Sobre la campaña

Sobre la campaña

Somos parte de una campaña global organizada para luchar contra los abusos del monopolio de Facebook. A esta campaña la impulsa la nueva política de privacidad de la aplicación de Facebook, WhatsApp, que deberá entrar en vigor el 15 de mayo de este año.

Cuando Facebook adquirió WhatsApp en 2014 su Director, Mark Zuckerberg, prometió que los estándares de privacidad de WhatsApp se mantendrían: “No vamos a cambiar en absoluto los planes en torno a WhatsApp y la forma en que utiliza los datos de los usuarios. WhatsApp funcionará de forma completamente autónoma.” Esta promesa se ha roto una y otra vez.

En 2016 Facebook ganó acceso a buena parte de los datos de los usuarios a través de una “actualización” de rutina y le dio a los usuarios tan solo 30 días para aceptar o no. Una gran cantidad de usuarios no estaban al tanto de que podía rechazar estos cambios en ese momento. Hoy, los aproximadamente mil millones de usuarios que se unieron a WhatsApp después de 2016 no tuvieron ni siquiera esa opción.

Con esta nueva “actualización”, Mark Zuckerberg está rompiendo una vez más la promesa que hizo tanto a los usuarios como a los reguladores, que había aprobado la compra de WhatsApp en su momento. Esta vez no hay opción. Los que no estén de acuerdo perderán sus cuentas. Sin bien es cierto que esta nueva política tiene que ver en particular con la privacidad de las comunicaciones entre empresas e individuos, se ha hecho evidente la dirección a la que van los planes de Facebook con esta aplicación: hacia una creciente repartición de nuestros datos entre anunciantes.

La historia de WhatsApp también es parte integral de la historia que se está contando sobre uno de los gigantes corporativos más influyentes, Facebook, un gigante que ha estado bajo escrutinio intenso en los últimos años nada menos que por el riesgo que representa a la existencia misma de la democracia.

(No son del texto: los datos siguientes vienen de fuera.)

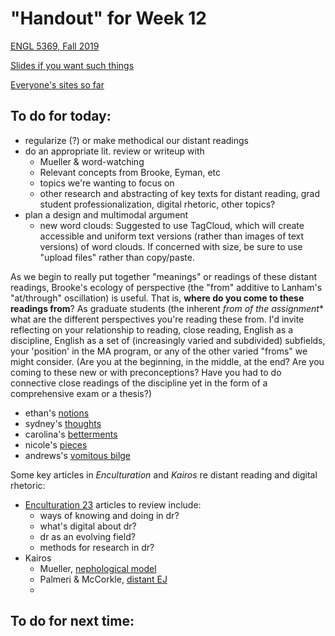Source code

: # "Handout" for Week 12

[ENGL 5369, Fall 2019](calendar.html)

[Slides if you want such things](https://docs.google.com/presentation/d/e/2PACX-1vRufA94YIvpbFkJ2K591QOVPqCeLM5nAcGgkbJ0uiCuOgYeWh5OUR1FXmLTWgReyHFb8yPoLY4kWyb5/pub?start=false&loop=false&delayms=3000)

[Everyone's sites so far](fambly)

## To do for today:

* regularize (?) or make methodical our distant readings
* do an appropriate lit. review or writeup with  
  - Mueller & word-watching
  - Relevant concepts from Brooke, Eyman, etc
  - topics we're wanting to focus on
  - other research and abstracting of key texts for distant reading, grad student professionalization, digital rhetoric, other topics?
* plan a design and multimodal argument
  - new word clouds: Suggested to use TagCloud, which will create accessible and uniform text versions (rather than images of text versions) of word clouds. If concerned with size, be sure to use "upload files" rather than copy/paste.

As we begin to really put together "meanings" or readings of these distant readings, Brooke's ecology of perspective (the "from" additive to Lanham's "at/through" oscillation) is useful. That is, **where do you come to these readings from**? As graduate students (the inherent **from* of the assignment** what are the different perspectives you're reading these from. I'd invite reflecting on your relationship to reading, close reading, English as a discipline, English as a set of (increasingly varied and subdivided) subfields, your 'position' in the MA program, or any of the other varied "froms" we might consider. (Are you at the beginning, in the middle, at the end? Are you coming to these new or with preconceptions? Have you had to do connective close readings of the discipline yet in the form of a comprehensive exam or a thesis?)

- ethan's [notions](https://docs.google.com/document/d/1oQnr_wjPpcY64KUAW0pla6OUQlhS_CKWuAefw3TiyvY/)
- sydney's [thoughts](https://docs.google.com/document/d/1uZX7LUVAr4o4sk4nZHgyaCRgP9j937-E-yvMaBsGlM8)
- carolina's [betterments](https://carolinaavsar.github.io/betterandimproved.html)
- nicole's [pieces](https://docs.google.com/document/d/1KlkN29W_bfMUKPr2bk9ompI3jjN_AJCQQbSCC23kCCI)
- andrews's [vomitous bilge](https://docs.google.com/document/d/1RMWf7T6p5OIP41DCMxy_V0DdnDTXhpcp9RmNw2mHzk8)


Some key articles in *Enculturation* and *Kairos* re distant reading and digital rhetoric:
- [Enculturation 23](http://enculturation.net/23) articles to review include:
  - ways of knowing and doing in dr?
  - what's digital about dr?
  - dr as an evolving field?
  - methods for research in dr?
- Kairos
  - Mueller, [nephological model](http://kairos.technorhetoric.net/16.2/topoi/mueller/)
  - Palmeri & McCorkle, [distant EJ](http://kairos.technorhetoric.net/22.2/topoi/palmeri-mccorkle/methodology.html)
  -

## To do for next time:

A Facebook se le ha encontrado culpable de sucesivas violaciones a la privacidad de los usuarios con actos como la repartición de datos entre anunciantes, la autorización a terceros para que puedan acceder a la información de los usuarios y también abusos del mercado. La compañía ha sido blanco de particular escrutinio desde el escándalo de Cambridge Analytica en 2018. Un escrutinio que no debe detenerse.

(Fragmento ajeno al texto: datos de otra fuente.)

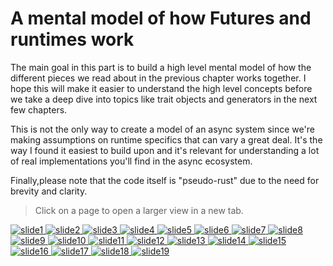 # A mental model of how Futures and runtimes work

The main goal in this part is to build a high level
mental model of how the different pieces we read about in the previous chapter
works together. I hope this will make it easier to understand the high level concepts
before we take a deep dive into topics like trait objects and generators in the next
few chapters.

This is not the only way to create a model of an async system since we're making
assumptions on runtime specifics that can vary a great deal. It's the way I found
it easiest to build upon and it's relevant for understanding a lot of real
implementations you'll find in the async ecosystem.

Finally,please note that the code itself is "pseudo-rust" due to the need for brevity
and clarity.

>Click on a page to open a larger view in a new tab.

<a href="./assets/slides/Slide1.PNG" target="_blank">
 <img src="./assets/slides/Slide1.PNG" alt="slide1"/>
</a>
<a href="./assets/slides/Slide2.PNG" target="_blank">
 <img src="./assets/slides/Slide2.PNG" alt="slide2"/>
</a>
<a href="./assets/slides/Slide3.PNG" target="_blank">
 <img src="./assets/slides/Slide3.PNG" alt="slide3"/>
</a>
<a href="./assets/slides/Slide4.PNG" target="_blank">
 <img src="./assets/slides/Slide4.PNG" alt="slide4"/>
</a>
<a href="./assets/slides/Slide5.PNG" target="_blank">
 <img src="./assets/slides/Slide5.PNG" alt="slide5"/>
</a>
<a href="./assets/slides/Slide6.PNG" target="_blank">
 <img src="./assets/slides/Slide6.PNG" alt="slide6"/>
</a>
<a href="./assets/slides/Slide7.PNG" target="_blank">
 <img src="./assets/slides/Slide7.PNG" alt="slide7"/>
</a>
<a href="./assets/slides/Slide8.PNG" target="_blank">
 <img src="./assets/slides/Slide8.PNG" alt="slide8"/>
</a>
<a href="./assets/slides/Slide9.PNG" target="_blank">
 <img src="./assets/slides/Slide9.PNG" alt="slide9"/>
</a>
<a href="./assets/slides/Slide10.PNG" target="_blank">
 <img src="./assets/slides/Slide10.PNG" alt="slide10"/>
</a>
<a href="./assets/slides/Slide11.PNG" target="_blank">
 <img src="./assets/slides/Slide11.PNG" alt="slide11"/>
</a>
<a href="./assets/slides/Slide12.PNG" target="_blank">
 <img src="./assets/slides/Slide12.PNG" alt="slide12"/>
</a>
<a href="./assets/slides/Slide13.PNG" target="_blank">
 <img src="./assets/slides/Slide13.PNG" alt="slide13"/>
</a>
<a href="./assets/slides/Slide14.PNG" target="_blank">
 <img src="./assets/slides/Slide14.PNG" alt="slide14"/>
</a>
<a href="./assets/slides/Slide15.PNG" target="_blank">
 <img src="./assets/slides/Slide15.PNG" alt="slide15"/>
</a>
<a href="./assets/slides/Slide16.PNG" target="_blank">
 <img src="./assets/slides/Slide16.PNG" alt="slide16"/>
</a>
<a href="./assets/slides/Slide17.PNG" target="_blank">
 <img src="./assets/slides/Slide17.PNG" alt="slide17"/>
</a>
<a href="./assets/slides/Slide18.PNG" target="_blank">
 <img src="./assets/slides/Slide18.PNG" alt="slide18"/>
</a>
<a href="./assets/slides/Slide19.PNG" target="_blank">
 <img src="./assets/slides/Slide19.PNG" alt="slide19"/>
</a>
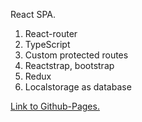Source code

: React SPA.
 1. React-router
 2. TypeScript
 3. Custom protected routes
 4. Reactstrap, bootstrap
 5. Redux
 6. Localstorage as database
 
 [Link to Github-Pages.](https://coelilumenus.github.io/mtt/)

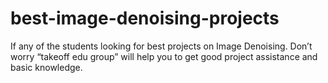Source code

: # best-image-denoising-projects
If any of the students looking for best projects on Image Denoising. Don’t worry “takeoff edu group” will help you to get good project assistance and basic knowledge.

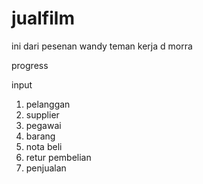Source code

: # jualfilm
ini dari pesenan wandy teman kerja d morra 

progress

input
1. pelanggan
2. supplier
3. pegawai
4. barang
3. nota beli
4. retur pembelian
5. penjualan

Facebook está probando una vez más que no perderá oportunidad alguna de abusar de su posición y su monopolio para extraer tantos de nuestros datos como sea posible, pues cuenta con el hecho de que muy pronto no tendremos ya adónde ir para comunicarnos más allá de su dominio. No hay mejor ilustración de por qué los reguladores deben aprovechar este momento para tomar acción.